_Action item_
Nothing in the data may change. Copy all of it exactly.

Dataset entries
---------------
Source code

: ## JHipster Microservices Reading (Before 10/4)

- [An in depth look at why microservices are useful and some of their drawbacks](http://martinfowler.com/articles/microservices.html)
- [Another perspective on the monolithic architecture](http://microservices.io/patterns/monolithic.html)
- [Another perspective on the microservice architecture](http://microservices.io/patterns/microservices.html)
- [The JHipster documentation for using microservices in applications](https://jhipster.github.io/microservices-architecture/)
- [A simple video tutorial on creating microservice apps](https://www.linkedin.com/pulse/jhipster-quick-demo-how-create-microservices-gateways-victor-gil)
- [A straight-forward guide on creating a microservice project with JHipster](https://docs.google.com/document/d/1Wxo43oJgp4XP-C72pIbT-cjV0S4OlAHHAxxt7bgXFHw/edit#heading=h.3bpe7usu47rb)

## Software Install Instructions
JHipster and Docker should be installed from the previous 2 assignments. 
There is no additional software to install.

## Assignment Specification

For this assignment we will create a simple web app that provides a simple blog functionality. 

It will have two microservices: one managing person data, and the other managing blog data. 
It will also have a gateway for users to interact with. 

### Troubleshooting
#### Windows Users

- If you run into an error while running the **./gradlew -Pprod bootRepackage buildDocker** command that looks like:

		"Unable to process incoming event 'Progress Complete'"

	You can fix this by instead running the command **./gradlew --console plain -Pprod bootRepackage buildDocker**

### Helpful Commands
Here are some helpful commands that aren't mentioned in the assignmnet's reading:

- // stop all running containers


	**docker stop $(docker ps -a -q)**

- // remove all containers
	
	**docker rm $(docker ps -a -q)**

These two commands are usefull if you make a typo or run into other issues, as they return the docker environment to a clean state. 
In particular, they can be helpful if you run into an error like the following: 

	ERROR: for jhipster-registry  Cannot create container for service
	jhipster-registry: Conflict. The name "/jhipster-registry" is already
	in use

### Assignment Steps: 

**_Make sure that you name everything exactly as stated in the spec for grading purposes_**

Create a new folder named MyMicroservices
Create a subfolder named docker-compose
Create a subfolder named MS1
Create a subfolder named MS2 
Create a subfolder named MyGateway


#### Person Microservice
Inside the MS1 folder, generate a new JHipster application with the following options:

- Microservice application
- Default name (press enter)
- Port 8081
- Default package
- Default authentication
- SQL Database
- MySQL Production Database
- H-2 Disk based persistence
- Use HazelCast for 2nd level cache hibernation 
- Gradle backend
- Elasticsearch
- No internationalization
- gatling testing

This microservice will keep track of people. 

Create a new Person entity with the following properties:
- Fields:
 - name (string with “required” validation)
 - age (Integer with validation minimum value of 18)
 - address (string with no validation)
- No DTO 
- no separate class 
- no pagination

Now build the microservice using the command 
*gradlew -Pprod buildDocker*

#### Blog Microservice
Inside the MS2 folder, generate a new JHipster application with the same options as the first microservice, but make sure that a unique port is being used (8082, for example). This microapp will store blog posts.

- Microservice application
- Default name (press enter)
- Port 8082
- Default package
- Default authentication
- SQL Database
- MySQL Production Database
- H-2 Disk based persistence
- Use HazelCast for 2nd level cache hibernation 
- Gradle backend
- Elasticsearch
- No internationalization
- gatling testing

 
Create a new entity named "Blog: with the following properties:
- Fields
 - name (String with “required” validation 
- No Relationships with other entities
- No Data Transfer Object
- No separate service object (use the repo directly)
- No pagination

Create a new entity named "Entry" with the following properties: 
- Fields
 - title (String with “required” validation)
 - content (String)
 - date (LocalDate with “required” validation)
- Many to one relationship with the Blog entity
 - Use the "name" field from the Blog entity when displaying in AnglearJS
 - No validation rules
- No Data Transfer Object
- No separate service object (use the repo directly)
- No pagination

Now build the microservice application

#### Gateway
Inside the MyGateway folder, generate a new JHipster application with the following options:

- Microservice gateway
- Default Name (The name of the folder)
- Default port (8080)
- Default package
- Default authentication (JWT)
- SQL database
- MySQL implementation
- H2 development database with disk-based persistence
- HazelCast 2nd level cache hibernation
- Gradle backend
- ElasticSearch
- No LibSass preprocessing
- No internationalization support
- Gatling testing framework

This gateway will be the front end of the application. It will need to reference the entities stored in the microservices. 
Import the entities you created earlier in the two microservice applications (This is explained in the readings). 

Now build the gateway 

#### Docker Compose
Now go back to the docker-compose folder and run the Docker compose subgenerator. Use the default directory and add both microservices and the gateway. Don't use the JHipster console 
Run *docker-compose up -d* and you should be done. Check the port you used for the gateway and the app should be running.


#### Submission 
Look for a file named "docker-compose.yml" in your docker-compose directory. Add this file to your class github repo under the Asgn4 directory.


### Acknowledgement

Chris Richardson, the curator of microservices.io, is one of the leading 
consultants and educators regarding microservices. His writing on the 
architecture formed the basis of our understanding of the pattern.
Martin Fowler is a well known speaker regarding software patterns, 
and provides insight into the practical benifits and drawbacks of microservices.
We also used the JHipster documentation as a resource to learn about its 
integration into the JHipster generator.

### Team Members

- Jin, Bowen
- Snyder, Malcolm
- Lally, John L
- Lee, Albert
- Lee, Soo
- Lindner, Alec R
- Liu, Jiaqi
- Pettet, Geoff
---------------
_Solved exercise_
Source code

: ## JHipster Microservices Reading (Before 10/4)

- [An in depth look at why microservices are useful and some of their drawbacks](http://martinfowler.com/articles/microservices.html)
- [Another perspective on the monolithic architecture](http://microservices.io/patterns/monolithic.html)
- [Another perspective on the microservice architecture](http://microservices.io/patterns/microservices.html)
- [The JHipster documentation for using microservices in applications](https://jhipster.github.io/microservices-architecture/)
- [A simple video tutorial on creating microservice apps](https://www.linkedin.com/pulse/jhipster-quick-demo-how-create-microservices-gateways-victor-gil)
- [A straight-forward guide on creating a microservice project with JHipster](https://docs.google.com/document/d/1Wxo43oJgp4XP-C72pIbT-cjV0S4OlAHHAxxt7bgXFHw/edit#heading=h.3bpe7usu47rb)

## Software Install Instructions
JHipster and Docker should be installed from the previous 2 assignments. 
There is no additional software to install.

## Assignment Specification

For this assignment we will create a simple web app that provides a simple blog functionality. 

It will have two microservices: one managing person data, and the other managing blog data. 
It will also have a gateway for users to interact with. 

### Troubleshooting
#### Windows Users

- If you run into an error while running the **./gradlew -Pprod bootRepackage buildDocker** command that looks like:

		"Unable to process incoming event 'Progress Complete'"

	You can fix this by instead running the command **./gradlew --console plain -Pprod bootRepackage buildDocker**

### Helpful Commands
Here are some helpful commands that aren't mentioned in the assignmnet's reading:

- // stop all running containers


	**docker stop $(docker ps -a -q)**

- // remove all containers
	
	**docker rm $(docker ps -a -q)**

These two commands are usefull if you make a typo or run into other issues, as they return the docker environment to a clean state. 
In particular, they can be helpful if you run into an error like the following: 

	ERROR: for jhipster-registry  Cannot create container for service
	jhipster-registry: Conflict. The name "/jhipster-registry" is already
	in use

### Assignment Steps: 

**_Make sure that you name everything exactly as stated in the spec for grading purposes_**

Create a new folder named MyMicroservices
Create a subfolder named docker-compose
Create a subfolder named MS1
Create a subfolder named MS2 
Create a subfolder named MyGateway


#### Person Microservice
Inside the MS1 folder, generate a new JHipster application with the following options:

- Microservice application
- Default name (press enter)
- Port 8081
- Default package
- Default authentication
- SQL Database
- MySQL Production Database
- H-2 Disk based persistence
- Use HazelCast for 2nd level cache hibernation 
- Gradle backend
- Elasticsearch
- No internationalization
- gatling testing

This microservice will keep track of people. 

Create a new Person entity with the following properties:
- Fields:
 - name (string with “required” validation)
 - age (Integer with validation minimum value of 18)
 - address (string with no validation)
- No DTO 
- no separate class 
- no pagination

Now build the microservice using the command 
*gradlew -Pprod buildDocker*

#### Blog Microservice
Inside the MS2 folder, generate a new JHipster application with the same options as the first microservice, but make sure that a unique port is being used (8082, for example). This microapp will store blog posts.

- Microservice application
- Default name (press enter)
- Port 8082
- Default package
- Default authentication
- SQL Database
- MySQL Production Database
- H-2 Disk based persistence
- Use HazelCast for 2nd level cache hibernation 
- Gradle backend
- Elasticsearch
- No internationalization
- gatling testing

 
Create a new entity named "Blog: with the following properties:
- Fields
 - name (String with “required” validation 
- No Relationships with other entities
- No Data Transfer Object
- No separate service object (use the repo directly)
- No pagination

Create a new entity named "Entry" with the following properties: 
- Fields
 - title (String with “required” validation)
 - content (String)
 - date (LocalDate with “required” validation)
- Many to one relationship with the Blog entity
 - Use the "name" field from the Blog entity when displaying in AnglearJS
 - No validation rules
- No Data Transfer Object
- No separate service object (use the repo directly)
- No pagination

Now build the microservice application

#### Gateway
Inside the MyGateway folder, generate a new JHipster application with the following options:

- Microservice gateway
- Default Name (The name of the folder)
- Default port (8080)
- Default package
- Default authentication (JWT)
- SQL database
- MySQL implementation
- H2 development database with disk-based persistence
- HazelCast 2nd level cache hibernation
- Gradle backend
- ElasticSearch
- No LibSass preprocessing
- No internationalization support
- Gatling testing framework

This gateway will be the front end of the application. It will need to reference the entities stored in the microservices. 
Import the entities you created earlier in the two microservice applications (This is explained in the readings). 

Now build the gateway 

#### Docker Compose
Now go back to the docker-compose folder and run the Docker compose subgenerator. Use the default directory and add both microservices and the gateway. Don't use the JHipster console 
Run *docker-compose up -d* and you should be done. Check the port you used for the gateway and the app should be running.


#### Submission 
Look for a file named "docker-compose.yml" in your docker-compose directory. Add this file to your class github repo under the Asgn4 directory.


### Acknowledgement

Chris Richardson, the curator of microservices.io, is one of the leading 
consultants and educators regarding microservices. His writing on the 
architecture formed the basis of our understanding of the pattern.
Martin Fowler is a well known speaker regarding software patterns, 
and provides insight into the practical benifits and drawbacks of microservices.
We also used the JHipster documentation as a resource to learn about its 
integration into the JHipster generator.

### Team Members

- Jin, Bowen
- Snyder, Malcolm
- Lally, John L
- Lee, Albert
- Lee, Soo
- Lindner, Alec R
- Liu, Jiaqi
- Pettet, Geoff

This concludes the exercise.